[Plain-text document sources]

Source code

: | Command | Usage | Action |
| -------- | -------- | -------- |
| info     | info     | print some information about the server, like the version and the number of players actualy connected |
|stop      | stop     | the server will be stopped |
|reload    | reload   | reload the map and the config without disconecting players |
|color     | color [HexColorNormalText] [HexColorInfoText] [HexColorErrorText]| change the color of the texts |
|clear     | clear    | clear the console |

→ Task
Transcribe every line of the records, keeping each one exact.

→ Solution below
Source code

: | Command | Usage | Action |
| -------- | -------- | -------- |
| info     | info     | print some information about the server, like the version and the number of players actualy connected |
|stop      | stop     | the server will be stopped |
|reload    | reload   | reload the map and the config without disconecting players |
|color     | color [HexColorNormalText] [HexColorInfoText] [HexColorErrorText]| change the color of the texts |
|clear     | clear    | clear the console |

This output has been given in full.